§ WHAT YOU HAVE TO DO
Select all lines holding the word "Aushandlung" from the entries that follow.

Data items:
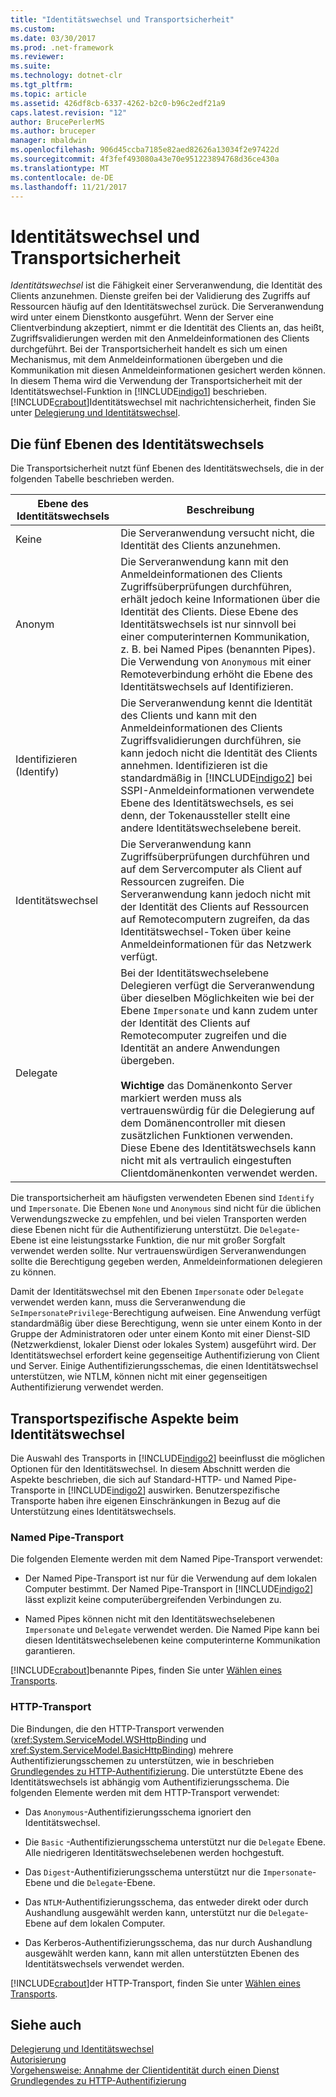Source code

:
```yaml
---
title: "Identitätswechsel und Transportsicherheit"
ms.custom: 
ms.date: 03/30/2017
ms.prod: .net-framework
ms.reviewer: 
ms.suite: 
ms.technology: dotnet-clr
ms.tgt_pltfrm: 
ms.topic: article
ms.assetid: 426df8cb-6337-4262-b2c0-b96c2edf21a9
caps.latest.revision: "12"
author: BrucePerlerMS
ms.author: bruceper
manager: mbaldwin
ms.openlocfilehash: 906d45ccba7185e82aed82626a13034f2e97422d
ms.sourcegitcommit: 4f3fef493080a43e70e951223894768d36ce430a
ms.translationtype: MT
ms.contentlocale: de-DE
ms.lasthandoff: 11/21/2017
---
```

# <a name="using-impersonation-with-transport-security"></a>Identitätswechsel und Transportsicherheit
*Identitätswechsel* ist die Fähigkeit einer Serveranwendung, die Identität des Clients anzunehmen. Dienste greifen bei der Validierung des Zugriffs auf Ressourcen häufig auf den Identitätswechsel zurück. Die Serveranwendung wird unter einem Dienstkonto ausgeführt. Wenn der Server eine Clientverbindung akzeptiert, nimmt er die Identität des Clients an, das heißt, Zugriffsvalidierungen werden mit den Anmeldeinformationen des Clients durchgeführt. Bei der Transportsicherheit handelt es sich um einen Mechanismus, mit dem Anmeldeinformationen übergeben und die Kommunikation mit diesen Anmeldeinformationen gesichert werden können. In diesem Thema wird die Verwendung der Transportsicherheit mit der Identitätswechsel-Funktion in [!INCLUDE[indigo1](../../../../includes/indigo1-md.md)] beschrieben. [!INCLUDE[crabout](../../../../includes/crabout-md.md)]Identitätswechsel mit nachrichtensicherheit, finden Sie unter [Delegierung und Identitätswechsel](../../../../docs/framework/wcf/feature-details/delegation-and-impersonation-with-wcf.md).  
  
## <a name="five-impersonation-levels"></a>Die fünf Ebenen des Identitätswechsels  
 Die Transportsicherheit nutzt fünf Ebenen des Identitätswechsels, die in der folgenden Tabelle beschrieben werden.  
  
|Ebene des Identitätswechsels|Beschreibung|  
|-------------------------|-----------------|  
|Keine|Die Serveranwendung versucht nicht, die Identität des Clients anzunehmen.|  
|Anonym|Die Serveranwendung kann mit den Anmeldeinformationen des Clients Zugriffsüberprüfungen durchführen, erhält jedoch keine Informationen über die Identität des Clients. Diese Ebene des Identitätswechsels ist nur sinnvoll bei einer computerinternen Kommunikation, z.&#160;B. bei Named Pipes (benannten Pipes). Die Verwendung von `Anonymous` mit einer Remoteverbindung erhöht die Ebene des Identitätswechsels auf Identifizieren.|  
|Identifizieren (Identify)|Die Serveranwendung kennt die Identität des Clients und kann mit den Anmeldeinformationen des Clients Zugriffsvalidierungen durchführen, sie kann jedoch nicht die Identität des Clients annehmen. Identifizieren ist die standardmäßig in [!INCLUDE[indigo2](../../../../includes/indigo2-md.md)] bei SSPI-Anmeldeinformationen verwendete Ebene des Identitätswechsels, es sei denn, der Tokenaussteller stellt eine andere Identitätswechselebene bereit.|  
|Identitätswechsel|Die Serveranwendung kann Zugriffsüberprüfungen durchführen und auf dem Servercomputer als Client auf Ressourcen zugreifen. Die Serveranwendung kann jedoch nicht mit der Identität des Clients auf Ressourcen auf Remotecomputern zugreifen, da das Identitätswechsel-Token über keine Anmeldeinformationen für das Netzwerk verfügt.|  
|Delegate|Bei der Identitätswechselebene Delegieren verfügt die Serveranwendung über dieselben Möglichkeiten wie bei der Ebene `Impersonate` und kann zudem unter der Identität des Clients auf Remotecomputer zugreifen und die Identität an andere Anwendungen übergeben.<br /><br /> **Wichtige** das Domänenkonto Server markiert werden muss als vertrauenswürdig für die Delegierung auf dem Domänencontroller mit diesen zusätzlichen Funktionen verwenden. Diese Ebene des Identitätswechsels kann nicht mit als vertraulich eingestuften Clientdomänenkonten verwendet werden.|  
  
 Die transportsicherheit am häufigsten verwendeten Ebenen sind `Identify` und `Impersonate`. Die Ebenen `None` und `Anonymous` sind nicht für die üblichen Verwendungszwecke zu empfehlen, und bei vielen Transporten werden diese Ebenen nicht für die Authentifizierung unterstützt. Die `Delegate`-Ebene ist eine leistungsstarke Funktion, die nur mit großer Sorgfalt verwendet werden sollte. Nur vertrauenswürdigen Serveranwendungen sollte die Berechtigung gegeben werden, Anmeldeinformationen delegieren zu können.  
  
 Damit der Identitätswechsel mit den Ebenen `Impersonate` oder `Delegate` verwendet werden kann, muss die Serveranwendung die `SeImpersonatePrivilege`-Berechtigung aufweisen. Eine Anwendung verfügt standardmäßig über diese Berechtigung, wenn sie unter einem Konto in der Gruppe der Administratoren oder unter einem Konto mit einer Dienst-SID (Netzwerkdienst, lokaler Dienst oder lokales System) ausgeführt wird. Der Identitätswechsel erfordert keine gegenseitige Authentifizierung von Client und Server. Einige Authentifizierungsschemas, die einen Identitätswechsel unterstützen, wie NTLM, können nicht mit einer gegenseitigen Authentifizierung verwendet werden.  
  
## <a name="transport-specific-issues-with-impersonation"></a>Transportspezifische Aspekte beim Identitätswechsel  
 Die Auswahl des Transports in [!INCLUDE[indigo2](../../../../includes/indigo2-md.md)] beeinflusst die möglichen Optionen für den Identitätswechsel. In diesem Abschnitt werden die Aspekte beschrieben, die sich auf Standard-HTTP- und Named Pipe-Transporte in [!INCLUDE[indigo2](../../../../includes/indigo2-md.md)] auswirken. Benutzerspezifische Transporte haben ihre eigenen Einschränkungen in Bezug auf die Unterstützung eines Identitätswechsels.  
  
### <a name="named-pipe-transport"></a>Named Pipe-Transport  
 Die folgenden Elemente werden mit dem Named Pipe-Transport verwendet:  
  
-   Der Named Pipe-Transport ist nur für die Verwendung auf dem lokalen Computer bestimmt. Der Named Pipe-Transport in [!INCLUDE[indigo2](../../../../includes/indigo2-md.md)] lässt explizit keine computerübergreifenden Verbindungen zu.  
  
-   Named Pipes können nicht mit den Identitätswechselebenen `Impersonate` und `Delegate` verwendet werden. Die Named Pipe kann bei diesen Identitätswechselebenen keine computerinterne Kommunikation garantieren.  
  
 [!INCLUDE[crabout](../../../../includes/crabout-md.md)]benannte Pipes, finden Sie unter [Wählen eines Transports](../../../../docs/framework/wcf/feature-details/choosing-a-transport.md).  
  
### <a name="http-transport"></a>HTTP-Transport  
 Die Bindungen, die den HTTP-Transport verwenden (<xref:System.ServiceModel.WSHttpBinding> und <xref:System.ServiceModel.BasicHttpBinding>) mehrere Authentifizierungsschemen zu unterstützen, wie in beschrieben [Grundlegendes zu HTTP-Authentifizierung](../../../../docs/framework/wcf/feature-details/understanding-http-authentication.md). Die unterstützte Ebene des Identitätswechsels ist abhängig vom Authentifizierungsschema. Die folgenden Elemente werden mit dem HTTP-Transport verwendet:  
  
-   Das `Anonymous`-Authentifizierungsschema ignoriert den Identitätswechsel.  
  
-   Die `Basic` -Authentifizierungsschema unterstützt nur die `Delegate` Ebene. Alle niedrigeren Identitätswechselebenen werden hochgestuft.  
  
-   Das `Digest`-Authentifizierungsschema unterstützt nur die `Impersonate`-Ebene und die `Delegate`-Ebene.  
  
-   Das `NTLM`-Authentifizierungsschema, das entweder direkt oder durch Aushandlung ausgewählt werden kann, unterstützt nur die `Delegate`-Ebene auf dem lokalen Computer.  
  
-   Das Kerberos-Authentifizierungsschema, das nur durch Aushandlung ausgewählt werden kann, kann mit allen unterstützten Ebenen des Identitätswechsels verwendet werden.  
  
 [!INCLUDE[crabout](../../../../includes/crabout-md.md)]der HTTP-Transport, finden Sie unter [Wählen eines Transports](../../../../docs/framework/wcf/feature-details/choosing-a-transport.md).  
  
## <a name="see-also"></a>Siehe auch  
 [Delegierung und Identitätswechsel](../../../../docs/framework/wcf/feature-details/delegation-and-impersonation-with-wcf.md)  
 [Autorisierung](../../../../docs/framework/wcf/feature-details/authorization-in-wcf.md)  
 [Vorgehensweise: Annahme der Clientidentität durch einen Dienst](../../../../docs/framework/wcf/how-to-impersonate-a-client-on-a-service.md)  
 [Grundlegendes zu HTTP-Authentifizierung](../../../../docs/framework/wcf/feature-details/understanding-http-authentication.md)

§ RESPONSE TO THIS TASK
-   Das `NTLM`-Authentifizierungsschema, das entweder direkt oder durch Aushandlung ausgewählt werden kann, unterstützt nur die `Delegate`-Ebene auf dem lokalen Computer.  
-   Das Kerberos-Authentifizierungsschema, das nur durch Aushandlung ausgewählt werden kann, kann mit allen unterstützten Ebenen des Identitätswechsels verwendet werden.  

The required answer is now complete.